* _Problem requirements_
Bring together all lines from the listing below that contain the string "frame".
== == ==
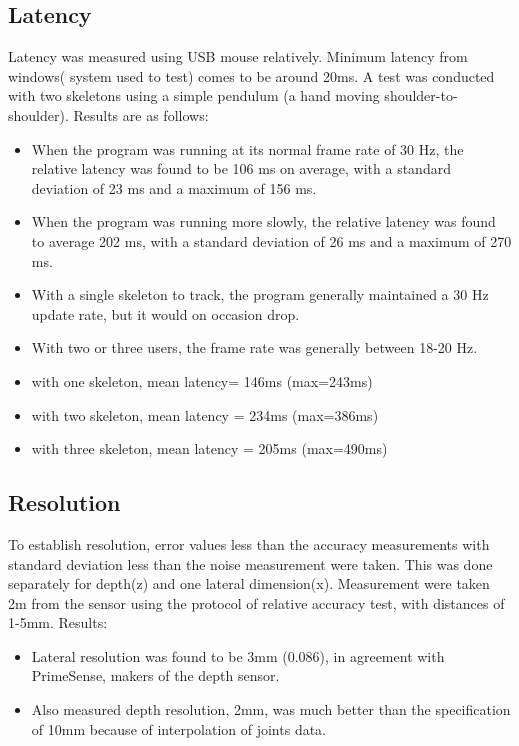 \documentclass[a4paper,10pt]{report}
\begin{document}
\subsection{Latency}
Latency was measured using USB mouse relatively. Minimum latency from windows( system used to test) comes to be around 20ms. A test was conducted with two skeletons using a simple pendulum (a hand moving shoulder-to-shoulder). \newline
Results are as follows:
\begin{itemize}
\item When the program was running at its normal frame rate of 30 Hz, the relative latency was found to be 106 ms on average, with a standard deviation of 23 ms and a maximum of 156 ms. 
\item When the program was running more slowly, the relative latency was found to average 202 ms, with a standard deviation of 26 ms and a maximum of 270 ms. 
\item With a single skeleton to track, the program generally maintained a 30 Hz update rate, but it would on occasion drop. 
\item With two or three users, the frame rate was generally between 18-20 Hz.
 \item with one skeleton, mean latency= 146ms (max=243ms)
 \item with two skeleton, mean latency = 234ms (max=386ms) 
 \item with three skeleton, mean latency = 205ms (max=490ms)
\end{itemize}

\subsection{Resolution}
To establish resolution, error values less than the accuracy measurements with standard deviation less than the noise measurement were taken. This was done separately for depth(z) and one lateral dimension(x). Measurement were taken 2m from the sensor using the protocol of relative accuracy test, with distances of 1-5mm.\newline
Results:
\begin{itemize}
 \item Lateral resolution was found to be 3mm (0.086\textdegree), in agreement with PrimeSense, makers of the depth sensor. 
 \item Also measured depth resolution, 2mm, was much better than the specification of 10mm because of interpolation of joints data.
\end{itemize}
\end{document}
== == ==
* _Response to this exercise_
\item When the program was running at its normal frame rate of 30 Hz, the relative latency was found to be 106 ms on average, with a standard deviation of 23 ms and a maximum of 156 ms. 
\item With two or three users, the frame rate was generally between 18-20 Hz.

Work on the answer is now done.